BP Covers Obvious Oil on Beaches While Insisting it's Actually Algae

The tar balls that washed up all across the Gulf Coast post Hurricane Lee are confirmed matches for the Louisiana crude that spewed from the ocean floor after the Deepwater Horizon disaster.  What’s more, a study by Auburn University revealed this week that the the oil has barely degraded over the course of the last year. Instead of cleaning it up, however, some counties are opting to simply bury the evidence. Literally.



Charles Taylor of Bay Saint Louis Beach, Mississippi has been documenting an oil slick which washed up on the beach in the aftermath of Hurricane Lee. A sharp petroleum smell and the presence of an obvious rainbow sheen are clear indicators that the substance on the beach is actually oil.

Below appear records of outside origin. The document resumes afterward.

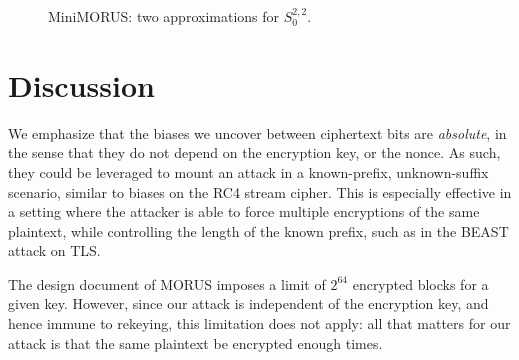 \documentclass{llncs}
\newcommand{\cipher}[1]{\textsf{#1}}
\begin{document}
\begin{figure}
  \caption{\cipher{MiniMORUS}: two approximations for $S^{2,2}_0$.}
  \label{fig:twoapproximations}
\end{figure}

\section{Discussion}


We emphasize that the biases we uncover between ciphertext bits are \emph{absolute}, in the sense that they do not depend on the encryption key, or the nonce. As such, they could be leveraged to mount an attack in a known-prefix, unknown-suffix scenario, similar to biases on the RC4 stream cipher. This is especially effective in a setting where the attacker is able to force multiple encryptions of the same plaintext, while controlling the length of the known prefix, such as in the BEAST attack on TLS.

The design document of \cipher{MORUS} imposes a limit of $2^{64}$ encrypted blocks for a given key. However, since our attack is independent of the encryption key, and hence immune to rekeying, this limitation does not apply: all that matters for our attack is that the same plaintext be encrypted enough times.
\end{document}
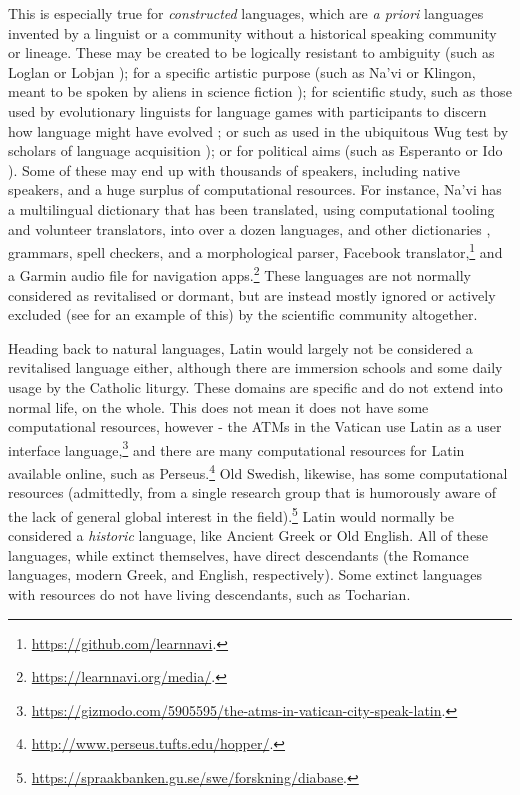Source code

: This is especially true for \textit{constructed} languages, which are \textit{a priori} languages invented by a linguist or a community without a historical speaking community or lineage. These may be created to be logically resistant to ambiguity (such as Loglan or Lobjan \citep{okrent2009land}); for a specific artistic purpose (such as Na'vi or Klingon, meant to be spoken by aliens in science fiction \citep{schreyer2015digital, schreyer2011media}); for scientific study, such as those used by evolutionary linguists for language games with participants to discern how language might have evolved \citep{scott2010language}; or such as used in the ubiquitous Wug test by scholars of language acquisition \citep{ratner2000beginning}); or for political aims (such as Esperanto or Ido \citep{okrent2009land}). Some of these may end up with thousands of speakers, including native speakers, and a huge surplus of computational resources. For instance, Na'vi has a multilingual dictionary \citep{navidictionary} that has been translated, using computational tooling and volunteer translators, into over a dozen languages, and other dictionaries \citep{wmannis}, grammars, spell checkers, and a morphological parser, Facebook translator,\footnote{\href{https://github.com/learnnavi}{https://github.com/learnnavi}. } and a Garmin audio file for navigation apps.\footnote{\href{https://learnnavi.org/media/}{https://learnnavi.org/media/}. } These languages are not normally considered as revitalised or dormant, but are instead mostly ignored or actively excluded (see \citet{gibson2016assessing} for an example of this) by the scientific community altogether.

Heading back to natural languages, Latin would largely not be considered a revitalised language either, although there are immersion schools and some daily usage by the Catholic liturgy. These domains are specific and do not extend into normal life, on the whole. This does not mean it does not have some computational resources, however - the ATMs in the Vatican use Latin as a user interface language,\footnote{\href{https://gizmodo.com/5905595/the-atms-in-vatican-city-speak-latin}{https://gizmodo.com/5905595/the-atms-in-vatican-city-speak-latin}. } and there are many computational resources for Latin available online, such as Perseus.\footnote{\href{http://www.perseus.tufts.edu/hopper/}{http://www.perseus.tufts.edu/hopper/}. } Old Swedish, likewise, has some computational resources (admittedly, from a single research group that is humorously aware of the lack of general global interest in the field).\footnote{\href{https://spraakbanken.gu.se/swe/forskning/diabase}{https://spraakbanken.gu.se/swe/forskning/diabase}. } Latin would normally be considered a \textit{historic} language, like Ancient Greek or Old English. All of these languages, while extinct themselves, have direct descendants (the Romance languages, modern Greek, and English, respectively). Some extinct languages with resources do not have living descendants, such as Tocharian.

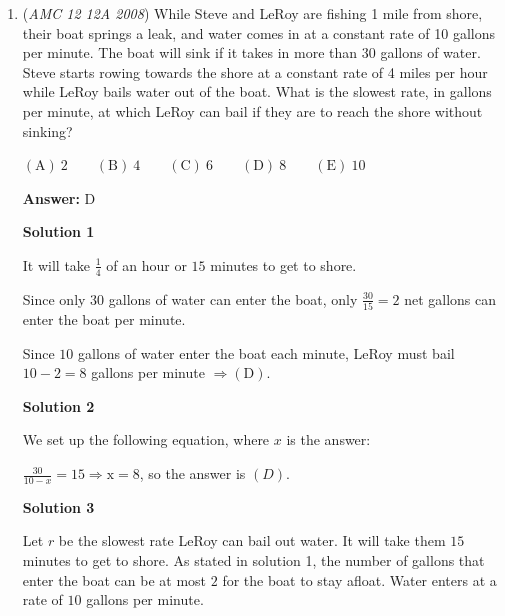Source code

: \begin{enumerate}
 



\textbf{Solution 2}

The $\$ 90$ at store $A$ is $\$ 15$ greater than the additional $25\%-15\% = 10\%$ off at store $B$.

 Thus the $10\%$ off is equal to $\$ 90$ $-$ $\$ 15$ $=$ $\$ 75$, and therefore the sticker price is $\$ 750$.

 


	\item (\textit{AMC 12 12A 2008}) While Steve and LeRoy are fishing 1 mile from shore, their boat springs a leak, and water comes in at a constant rate of 10 gallons per minute. The boat will sink if it takes in more than 30 gallons of water. Steve starts rowing towards the shore at a constant rate of 4 miles per hour while LeRoy bails water out of the boat. What is the slowest rate, in gallons per minute, at which LeRoy can bail if they are to reach the shore without sinking?


 $\mathrm{(A)}\ 2\qquad\mathrm{(B)}\ 4\qquad\mathrm{(C)}\ 6\qquad\mathrm{(D)}\ 8\qquad\mathrm{(E)}\ 10$

 \textbf{Answer: }D



\textbf{Solution 1}

It will take $\frac{1}{4}$ of an hour or $15$ minutes to get to shore.

 Since only $30$ gallons of water can enter the boat, only $\frac{30}{15}=2$ net gallons can enter the boat per minute.

 Since $10$ gallons of water enter the boat each minute, LeRoy must bail $10-2=8$ gallons per minute $\Rightarrow\mathrm{(D)}$.

 


 



\textbf{Solution 2}

We set up the following equation, where $x$ is the answer:

 $\frac{30}{10-x} = 15 \Rightarrow\mathrm{x=8}$, so the answer is $(D)$.

 



\textbf{Solution 3}

Let $r$ be the slowest rate LeRoy can bail out water. It will take them $15$ minutes to get to shore. As stated in solution 1, the number of gallons that enter the boat can be at most $2$ for the boat to stay afloat. Water enters at a rate of $10$ gallons per minute. 


\end{enumerate}
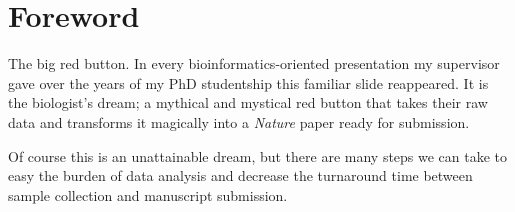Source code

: \chapter*{Foreword}
\setlength\parindent{0pt}
\vspace{-1cm}
The big red button. In every bioinformatics-oriented presentation my supervisor gave over the years of my PhD studentship this familiar slide reappeared.
It is the biologist's dream; a mythical and mystical red button that takes their raw data and transforms it magically into a \emph{Nature} paper ready for submission.


Of course this is an unattainable dream, but there are many steps we can take to easy the burden of data analysis and decrease the
turnaround time between sample collection and manuscript submission. 
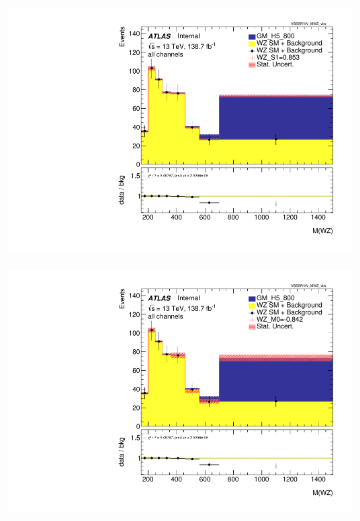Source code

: \documentclass[../Bachelorarbeit.tex]{subfiles}
\begin{document}
\begin{figure}

    \centering
    \begin{subfigure}{0.3\textwidth}
        \includegraphics[width=\textwidth]{Plots/ALL_MWZ_final/GM_H5_800/S1/2022-04-21/VBSSR/all_VV_MWZ_vbs.pdf}
    \end{subfigure}
    \begin{subfigure}{0.3\textwidth}
        \includegraphics[width=\textwidth]{Plots/ALL_MWZ_final/GM_H5_800/M0/2022-04-21/VBSSR/all_VV_MWZ_vbs.pdf}
    \end{subfigure}
    \begin{subfigure}{0.3\textwidth}

\end{subfigure}
\end{figure}
\end{document}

Have a look: This is Clearly Oil





And here is a wide shot of the same oil slick:




Photograph by Charles Taylor

Cover-Up as Clean-Up



Rather than actually clean the substance from the beach, Hancock County has instead chosen to just cover it over with sand. What’s more, the county refuses to admit the substance is actually oil, claiming instead that it’s simply an algal bloom.


See the cover-up in action here:




How to Tell the Difference Between an Oil Slick and an Algal Bloom



According to the National Oceanographic and Atmospheric Administration (NOAA), “If you see a thin film that is rainbow-colored, you’re looking at oil.” Other than that, “the most reliable difference is odor. Oil slicks nearly always have a characteristic petroleum smell. Algal blooms may have a strong smell as well, but the smell is distinctly different from that of petroleum.”

Why would Hancock County Insist the Oily Substance is Only Algae?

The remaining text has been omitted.